___ LISTED ENTRIES

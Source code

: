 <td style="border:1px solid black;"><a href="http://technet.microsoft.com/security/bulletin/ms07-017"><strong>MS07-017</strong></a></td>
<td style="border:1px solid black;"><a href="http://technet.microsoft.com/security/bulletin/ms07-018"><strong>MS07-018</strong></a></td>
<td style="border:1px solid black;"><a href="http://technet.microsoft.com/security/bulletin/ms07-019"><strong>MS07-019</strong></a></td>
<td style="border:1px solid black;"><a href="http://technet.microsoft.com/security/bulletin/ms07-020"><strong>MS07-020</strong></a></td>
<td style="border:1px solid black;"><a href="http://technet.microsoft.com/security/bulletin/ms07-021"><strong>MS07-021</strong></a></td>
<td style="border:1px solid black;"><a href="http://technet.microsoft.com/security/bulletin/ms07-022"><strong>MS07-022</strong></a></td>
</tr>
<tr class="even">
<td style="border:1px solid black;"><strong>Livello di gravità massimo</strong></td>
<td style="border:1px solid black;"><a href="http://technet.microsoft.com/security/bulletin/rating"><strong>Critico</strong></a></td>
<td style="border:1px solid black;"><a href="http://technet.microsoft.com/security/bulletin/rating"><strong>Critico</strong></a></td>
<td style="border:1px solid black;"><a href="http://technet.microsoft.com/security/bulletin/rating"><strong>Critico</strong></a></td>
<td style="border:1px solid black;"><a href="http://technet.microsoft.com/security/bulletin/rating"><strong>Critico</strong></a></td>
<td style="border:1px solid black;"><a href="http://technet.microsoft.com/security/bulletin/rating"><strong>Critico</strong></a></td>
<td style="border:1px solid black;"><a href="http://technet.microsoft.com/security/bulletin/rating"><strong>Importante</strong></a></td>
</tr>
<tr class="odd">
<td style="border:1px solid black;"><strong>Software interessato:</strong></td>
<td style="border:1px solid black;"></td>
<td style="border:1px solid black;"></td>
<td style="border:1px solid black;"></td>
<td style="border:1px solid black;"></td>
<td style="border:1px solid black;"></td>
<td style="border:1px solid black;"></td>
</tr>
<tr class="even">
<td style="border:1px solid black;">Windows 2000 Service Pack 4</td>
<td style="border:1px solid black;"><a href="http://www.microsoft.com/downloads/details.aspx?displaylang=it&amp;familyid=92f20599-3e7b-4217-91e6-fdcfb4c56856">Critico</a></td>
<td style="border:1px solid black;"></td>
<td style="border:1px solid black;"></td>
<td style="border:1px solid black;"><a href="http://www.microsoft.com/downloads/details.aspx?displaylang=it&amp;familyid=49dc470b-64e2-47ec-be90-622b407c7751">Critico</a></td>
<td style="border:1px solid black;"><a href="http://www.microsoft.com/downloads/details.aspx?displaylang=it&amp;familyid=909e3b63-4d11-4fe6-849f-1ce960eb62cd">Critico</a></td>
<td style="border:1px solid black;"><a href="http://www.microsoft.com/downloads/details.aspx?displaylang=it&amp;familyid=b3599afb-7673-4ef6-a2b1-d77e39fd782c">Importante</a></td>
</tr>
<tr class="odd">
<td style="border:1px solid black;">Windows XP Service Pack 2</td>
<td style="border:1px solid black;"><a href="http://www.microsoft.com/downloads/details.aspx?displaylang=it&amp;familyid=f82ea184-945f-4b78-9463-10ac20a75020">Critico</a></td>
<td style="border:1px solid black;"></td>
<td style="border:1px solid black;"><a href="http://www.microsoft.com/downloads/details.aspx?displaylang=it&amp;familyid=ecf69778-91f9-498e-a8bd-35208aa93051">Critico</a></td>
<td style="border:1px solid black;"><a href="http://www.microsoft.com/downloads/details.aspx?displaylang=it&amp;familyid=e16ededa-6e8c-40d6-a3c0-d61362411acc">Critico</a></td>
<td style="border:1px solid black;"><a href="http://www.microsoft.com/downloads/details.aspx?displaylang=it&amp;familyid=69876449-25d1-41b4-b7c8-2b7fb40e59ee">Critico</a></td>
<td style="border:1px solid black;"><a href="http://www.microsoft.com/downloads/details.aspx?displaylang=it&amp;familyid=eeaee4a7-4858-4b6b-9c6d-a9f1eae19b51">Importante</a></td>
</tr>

______

## ACTION ITEM
Going line by line, copy the data above exactly.

## THE COMPLETED TASK
Source code

: <td style="border:1px solid black;"><a href="http://technet.microsoft.com/security/bulletin/ms07-017"><strong>MS07-017</strong></a></td>
<td style="border:1px solid black;"><a href="http://technet.microsoft.com/security/bulletin/ms07-018"><strong>MS07-018</strong></a></td>
<td style="border:1px solid black;"><a href="http://technet.microsoft.com/security/bulletin/ms07-019"><strong>MS07-019</strong></a></td>
<td style="border:1px solid black;"><a href="http://technet.microsoft.com/security/bulletin/ms07-020"><strong>MS07-020</strong></a></td>
<td style="border:1px solid black;"><a href="http://technet.microsoft.com/security/bulletin/ms07-021"><strong>MS07-021</strong></a></td>
<td style="border:1px solid black;"><a href="http://technet.microsoft.com/security/bulletin/ms07-022"><strong>MS07-022</strong></a></td>
</tr>
<tr class="even">
<td style="border:1px solid black;"><strong>Livello di gravità massimo</strong></td>
<td style="border:1px solid black;"><a href="http://technet.microsoft.com/security/bulletin/rating"><strong>Critico</strong></a></td>
<td style="border:1px solid black;"><a href="http://technet.microsoft.com/security/bulletin/rating"><strong>Critico</strong></a></td>
<td style="border:1px solid black;"><a href="http://technet.microsoft.com/security/bulletin/rating"><strong>Critico</strong></a></td>
<td style="border:1px solid black;"><a href="http://technet.microsoft.com/security/bulletin/rating"><strong>Critico</strong></a></td>
<td style="border:1px solid black;"><a href="http://technet.microsoft.com/security/bulletin/rating"><strong>Critico</strong></a></td>
<td style="border:1px solid black;"><a href="http://technet.microsoft.com/security/bulletin/rating"><strong>Importante</strong></a></td>
</tr>
<tr class="odd">
<td style="border:1px solid black;"><strong>Software interessato:</strong></td>
<td style="border:1px solid black;"></td>
<td style="border:1px solid black;"></td>
<td style="border:1px solid black;"></td>
<td style="border:1px solid black;"></td>
<td style="border:1px solid black;"></td>
<td style="border:1px solid black;"></td>
</tr>
<tr class="even">
<td style="border:1px solid black;">Windows 2000 Service Pack 4</td>
<td style="border:1px solid black;"><a href="http://www.microsoft.com/downloads/details.aspx?displaylang=it&amp;familyid=92f20599-3e7b-4217-91e6-fdcfb4c56856">Critico</a></td>
<td style="border:1px solid black;"></td>
<td style="border:1px solid black;"></td>
<td style="border:1px solid black;"><a href="http://www.microsoft.com/downloads/details.aspx?displaylang=it&amp;familyid=49dc470b-64e2-47ec-be90-622b407c7751">Critico</a></td>
<td style="border:1px solid black;"><a href="http://www.microsoft.com/downloads/details.aspx?displaylang=it&amp;familyid=909e3b63-4d11-4fe6-849f-1ce960eb62cd">Critico</a></td>
<td style="border:1px solid black;"><a href="http://www.microsoft.com/downloads/details.aspx?displaylang=it&amp;familyid=b3599afb-7673-4ef6-a2b1-d77e39fd782c">Importante</a></td>
</tr>
<tr class="odd">
<td style="border:1px solid black;">Windows XP Service Pack 2</td>
<td style="border:1px solid black;"><a href="http://www.microsoft.com/downloads/details.aspx?displaylang=it&amp;familyid=f82ea184-945f-4b78-9463-10ac20a75020">Critico</a></td>
<td style="border:1px solid black;"></td>
<td style="border:1px solid black;"><a href="http://www.microsoft.com/downloads/details.aspx?displaylang=it&amp;familyid=ecf69778-91f9-498e-a8bd-35208aa93051">Critico</a></td>
<td style="border:1px solid black;"><a href="http://www.microsoft.com/downloads/details.aspx?displaylang=it&amp;familyid=e16ededa-6e8c-40d6-a3c0-d61362411acc">Critico</a></td>
<td style="border:1px solid black;"><a href="http://www.microsoft.com/downloads/details.aspx?displaylang=it&amp;familyid=69876449-25d1-41b4-b7c8-2b7fb40e59ee">Critico</a></td>
<td style="border:1px solid black;"><a href="http://www.microsoft.com/downloads/details.aspx?displaylang=it&amp;familyid=eeaee4a7-4858-4b6b-9c6d-a9f1eae19b51">Importante</a></td>
</tr>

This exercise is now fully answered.